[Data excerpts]

==================================================

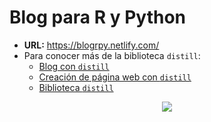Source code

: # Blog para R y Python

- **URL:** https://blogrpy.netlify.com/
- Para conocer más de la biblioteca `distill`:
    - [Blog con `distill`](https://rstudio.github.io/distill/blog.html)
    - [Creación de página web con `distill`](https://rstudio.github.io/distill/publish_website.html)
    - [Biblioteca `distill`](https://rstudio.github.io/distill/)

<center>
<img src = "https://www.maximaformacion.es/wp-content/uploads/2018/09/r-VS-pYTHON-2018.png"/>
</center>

==================================================

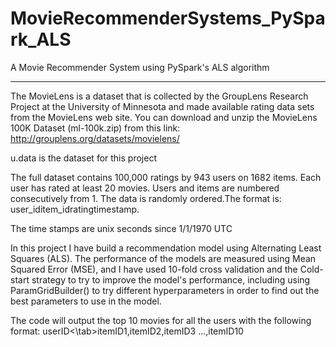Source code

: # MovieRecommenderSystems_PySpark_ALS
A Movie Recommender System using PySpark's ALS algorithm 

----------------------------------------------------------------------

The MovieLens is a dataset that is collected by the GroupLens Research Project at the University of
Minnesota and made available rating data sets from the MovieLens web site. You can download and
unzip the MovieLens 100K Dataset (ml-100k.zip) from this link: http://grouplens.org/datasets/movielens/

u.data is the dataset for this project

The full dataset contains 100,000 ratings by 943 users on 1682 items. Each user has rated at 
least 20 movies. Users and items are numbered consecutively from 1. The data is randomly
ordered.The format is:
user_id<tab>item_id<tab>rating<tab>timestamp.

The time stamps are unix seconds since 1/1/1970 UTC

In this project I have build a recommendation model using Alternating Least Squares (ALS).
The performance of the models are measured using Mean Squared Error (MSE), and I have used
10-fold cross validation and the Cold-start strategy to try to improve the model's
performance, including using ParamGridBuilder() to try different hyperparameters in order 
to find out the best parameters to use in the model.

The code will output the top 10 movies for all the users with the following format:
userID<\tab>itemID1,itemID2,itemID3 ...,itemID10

==================================================

■ **To do**: Of all the entries above, retype exactly the lines from the line with "performance, including using" to the line with "userID<\tab>itemID1,itemID2,itemID3 ...,itemID10", both included, and no others.

■ **Answer space**:
performance, including using ParamGridBuilder() to try different hyperparameters in order 
to find out the best parameters to use in the model.

The code will output the top 10 movies for all the users with the following format:
userID<\tab>itemID1,itemID2,itemID3 ...,itemID10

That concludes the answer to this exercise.